[racket] local-expand and stop-lists?
On Fri, Aug 12, 2011 at 1:58 PM, Ryan Culpepper <ryan at cs.utah.edu> wrote:
> On 08/12/2011 11:37 AM, Sam Tobin-Hochstadt wrote:
>>
>> On Fri, Aug 12, 2011 at 1:25 PM, Danny Yoo<dyoo at cs.wpi.edu> wrote:
>>>
>>> In which the first three lines are coming from compile-time, and I see
>>> that my lift-to-toplevel macro is firing off, even though I placed it
>>> in the stop-list of local-expand.
>>
>> What's happening here is that the `#%module-begin' binding from
>> `racket/base' calls `local-expand' on each of its forms, to determine
>> whether its an expression or not. This implements the printing of
>> top-level expressions. If you replace `#%module-begin' with
>> `#%plain-module-begin', you should see the desired behavior.
>
> '#%plain-module-begin' also calls 'local-expand' to expose definitions,
> requires, etc. When I change Danny's sample code to use
> '#%plain-module-begin' instead of '#%module-begin', I get the same output.

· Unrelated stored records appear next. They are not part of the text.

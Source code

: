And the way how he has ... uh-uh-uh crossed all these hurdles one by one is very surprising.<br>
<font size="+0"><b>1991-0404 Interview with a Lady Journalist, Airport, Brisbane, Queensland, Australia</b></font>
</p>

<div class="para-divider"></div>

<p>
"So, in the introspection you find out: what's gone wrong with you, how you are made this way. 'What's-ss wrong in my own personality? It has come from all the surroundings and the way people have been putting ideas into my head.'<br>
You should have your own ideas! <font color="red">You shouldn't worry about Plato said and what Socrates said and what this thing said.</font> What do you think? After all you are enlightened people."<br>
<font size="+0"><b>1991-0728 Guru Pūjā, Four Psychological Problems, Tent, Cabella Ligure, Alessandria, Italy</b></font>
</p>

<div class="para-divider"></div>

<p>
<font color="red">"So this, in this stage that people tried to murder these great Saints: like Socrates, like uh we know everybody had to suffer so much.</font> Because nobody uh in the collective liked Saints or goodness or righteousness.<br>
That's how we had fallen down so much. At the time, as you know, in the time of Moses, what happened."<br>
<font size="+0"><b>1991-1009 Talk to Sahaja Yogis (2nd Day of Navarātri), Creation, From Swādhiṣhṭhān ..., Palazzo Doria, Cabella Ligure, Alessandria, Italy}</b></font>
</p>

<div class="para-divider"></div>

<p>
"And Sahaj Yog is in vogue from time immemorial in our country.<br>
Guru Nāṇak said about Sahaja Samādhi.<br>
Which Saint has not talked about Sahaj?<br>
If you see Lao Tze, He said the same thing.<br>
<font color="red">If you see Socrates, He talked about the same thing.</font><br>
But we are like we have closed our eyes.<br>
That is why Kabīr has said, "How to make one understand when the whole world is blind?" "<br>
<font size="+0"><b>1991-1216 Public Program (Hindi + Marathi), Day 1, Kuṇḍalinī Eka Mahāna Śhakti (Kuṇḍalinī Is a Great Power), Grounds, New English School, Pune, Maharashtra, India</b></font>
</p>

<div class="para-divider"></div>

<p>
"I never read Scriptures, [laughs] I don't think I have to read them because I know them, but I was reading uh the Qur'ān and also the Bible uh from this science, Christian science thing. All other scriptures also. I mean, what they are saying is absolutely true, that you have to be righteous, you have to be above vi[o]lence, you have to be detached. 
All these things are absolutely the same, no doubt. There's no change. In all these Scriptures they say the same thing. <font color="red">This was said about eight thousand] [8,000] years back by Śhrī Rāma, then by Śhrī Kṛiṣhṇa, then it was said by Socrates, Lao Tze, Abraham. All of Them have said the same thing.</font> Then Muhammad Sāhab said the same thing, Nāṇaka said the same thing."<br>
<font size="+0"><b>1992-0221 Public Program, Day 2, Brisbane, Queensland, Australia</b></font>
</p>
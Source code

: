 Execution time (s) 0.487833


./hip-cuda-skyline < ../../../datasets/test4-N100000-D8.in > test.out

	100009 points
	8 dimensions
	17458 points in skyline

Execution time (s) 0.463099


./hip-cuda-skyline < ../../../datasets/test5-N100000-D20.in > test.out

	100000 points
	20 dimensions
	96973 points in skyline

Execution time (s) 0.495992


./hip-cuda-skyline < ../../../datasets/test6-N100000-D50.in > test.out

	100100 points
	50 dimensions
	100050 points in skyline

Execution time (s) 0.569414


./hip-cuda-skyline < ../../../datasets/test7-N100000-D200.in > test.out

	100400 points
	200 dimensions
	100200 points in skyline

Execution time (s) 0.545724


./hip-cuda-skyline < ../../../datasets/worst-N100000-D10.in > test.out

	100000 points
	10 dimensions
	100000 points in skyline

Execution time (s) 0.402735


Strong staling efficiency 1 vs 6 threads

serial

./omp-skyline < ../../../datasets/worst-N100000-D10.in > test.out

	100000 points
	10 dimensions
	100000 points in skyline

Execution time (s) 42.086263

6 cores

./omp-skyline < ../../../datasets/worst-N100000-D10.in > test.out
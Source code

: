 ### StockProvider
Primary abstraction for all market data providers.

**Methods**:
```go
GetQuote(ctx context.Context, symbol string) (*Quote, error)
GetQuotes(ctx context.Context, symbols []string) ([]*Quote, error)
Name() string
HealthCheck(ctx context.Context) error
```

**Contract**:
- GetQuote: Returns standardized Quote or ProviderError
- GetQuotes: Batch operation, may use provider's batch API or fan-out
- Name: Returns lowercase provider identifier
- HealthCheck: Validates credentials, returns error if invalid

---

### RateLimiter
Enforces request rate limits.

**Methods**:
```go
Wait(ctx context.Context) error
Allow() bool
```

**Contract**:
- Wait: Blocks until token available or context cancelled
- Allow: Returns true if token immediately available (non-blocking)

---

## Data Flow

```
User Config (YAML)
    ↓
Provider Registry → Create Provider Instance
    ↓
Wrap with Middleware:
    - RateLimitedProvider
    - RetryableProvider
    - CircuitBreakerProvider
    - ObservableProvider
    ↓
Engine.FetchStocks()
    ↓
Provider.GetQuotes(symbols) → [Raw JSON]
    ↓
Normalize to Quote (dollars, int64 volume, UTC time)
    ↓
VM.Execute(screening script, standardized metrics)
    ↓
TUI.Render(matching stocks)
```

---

`#%plain-module-begin' doesn't seem to explicitly call `local-expand',
in the sense that the Macro Stepper shows. For example, this program:
(module m racket
(#%plain-module-begin (#%expression 3) 4))
when macro-stepped, shows no local-expand steps, but this program:
(module m racket
(#%module-begin (#%expression 3) 4))
does show local-expansion steps.
> In general, when a 'local-expand' happens inside of another 'local-expand',
> the outer stop list is discarded. Since '#%plain-module-begin' effectively
> calls 'local-expand', I would expect the #'lift-to-toplevel stop list to
> never have any effect.
That's not quite true. This program shows the difference between
having it in the stop-list and not:
(module e 'small-lang
(printf "hello world\n")
(#%expression (lift-to-toplevel (printf "ok!"))))
In general, if `lift-to-toplevel' is an expression form, then I'd do
(define-syntax-rule (lift-to-toplevel-aux . rest)
(#%expression (lift-to-toplevel . rest)))
Which I think would fix the problem (even for `racket/base's `#%module-begin').
If it needs to be a top-level form, more tricks are needed.